Beginners testing methodology

Rebel · Post by **Rebel** » Tue Jun 19, 2012 11:12 am

I am planning to write a couple of technical pages for starting programmers. One is already finished and posted here, The value of an evaluation function, currently in progress is a study about depth and diminishing returns.

I also want to write something about a good testing methodology for the average chess programmer who has only 1 or 2 quads. I am a newbie myself here, in my active days playing thousands of games on Pentium 90 / 266 / 450 was not an option and so I can use some advice. Two questions:

1. Say you play 1/1 games on a quad then how many threads can you start? When you use 4 threads are the timings still reliable with all the interventions of the OS? Or is it just better to use 3 threads?

2. Is there something like an increasing reliability when you increase the time control? An example:

Playing 5000 1/all games is as reliable as 2500 5/all games ?

velmarin · Post by **velmarin** » Tue Jun 19, 2012 12:21 pm

Thanks Ed,

The first one I followed, very interesting,
Sometimes we tend to value too much, it may not be necessary.

Thank you very much for all your pages. very instructive.

Kempelen · Post by **Kempelen** » Tue Jun 19, 2012 1:56 pm

Rebel wrote:I am planning to write a couple of technical pages for starting programmers. One is already finished and posted here, The value of an evaluation function, currently in progress is a study about depth and diminishing returns.

Hi Ed, your analysis and results are very interesting.

Rebel wrote:I also want to write something about a good testing methodology for the average chess programmer who has only 1 or 2 quads. I am a newbie myself here, in my active days playing thousands of games on Pentium 90 / 266 / 450 was not an option and so I can use some advice. Two questions:

This would also be interesting for non-beginners programmers also, at least for me

Rebel wrote: 1. Say you play 1/1 games on a quad then how many threads can you start? When you use 4 threads are the timings still reliable with all the interventions of the OS? Or is it just better to use 3 threads?

My experience is testing in a core duo which also has effect of timming conditions. In my oppinion and based in a mix of intuition and observations is that timming conditions, as they are a bit ramdom, affect the same to all engines. So in a long tournament one could say that effect is a despise effect.

Rebel wrote: 2. Is there something like an increasing reliability when you increase the time control? An example:

Playing 5000 1/all games is as reliable as 2500 5/all games ?

I suspect increase time controls favor weak engines because with time it is more easy to spot short tactics.

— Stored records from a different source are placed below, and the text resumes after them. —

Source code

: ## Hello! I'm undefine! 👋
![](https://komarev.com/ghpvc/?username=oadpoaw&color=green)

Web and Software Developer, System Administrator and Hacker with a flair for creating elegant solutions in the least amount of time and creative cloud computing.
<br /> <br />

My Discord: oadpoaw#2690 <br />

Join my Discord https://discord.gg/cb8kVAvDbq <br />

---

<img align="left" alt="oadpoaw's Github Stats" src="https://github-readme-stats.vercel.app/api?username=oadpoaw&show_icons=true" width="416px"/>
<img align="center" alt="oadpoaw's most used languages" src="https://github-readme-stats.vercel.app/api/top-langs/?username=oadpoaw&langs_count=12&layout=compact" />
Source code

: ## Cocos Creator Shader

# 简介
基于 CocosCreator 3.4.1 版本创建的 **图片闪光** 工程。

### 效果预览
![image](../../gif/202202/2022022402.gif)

I would also give you a few ideas about testing for your guide, based on my experience:
* It would be nice to point when it is safe to stop and dismiss an ongoing tournament. I usually see if current elo is outside of expected+margin error bar window, and a reasonable number of games (i.e. 1000)
* Relative, but not about testing, is to have a good system to keep track changes and its elo gain/loss. Such a notepad is very useful along time, specially if you repeat tests.
* Also a good sources versioning and storage (and backups). I have my own tool that store and retrives the version I want from a repository.
* Same tips on when to use depth testing, shot time, long time control, or node based testing.
* Something I suspect would be positive, but I have never toy with it: how to contabilize draws.
* Tips on when it would be reasonable to increase number of games to get a reasonable conclusion.

regards,
Fermin

bob · Post by **bob** » Tue Jun 19, 2012 6:04 pm

Rebel wrote:I am planning to write a couple of technical pages for starting programmers. One is already finished and posted here, The value of an evaluation function, currently in progress is a study about depth and diminishing returns.

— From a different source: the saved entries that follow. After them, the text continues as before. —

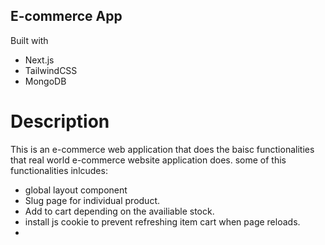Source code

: ## E-commerce App

Built with 

- Next.js
- TailwindCSS
- MongoDB

# Description
This is an e-commerce web application that does the baisc functionalities that real world e-commerce website application does. some of this functionalities inlcudes:
- global layout component
- Slug page for individual product.
- Add to cart depending on the availiable stock.
- install js cookie to prevent refreshing item cart when page reloads.
-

I also want to write something about a good testing methodology for the average chess programmer who has only 1 or 2 quads. I am a newbie myself here, in my active days playing thousands of games on Pentium 90 / 266 / 450 was not an option and so I can use some advice. Two questions:

1. Say you play 1/1 games on a quad then how many threads can you start? When you use 4 threads are the timings still reliable with all the interventions of the OS? Or is it just better to use 3 threads?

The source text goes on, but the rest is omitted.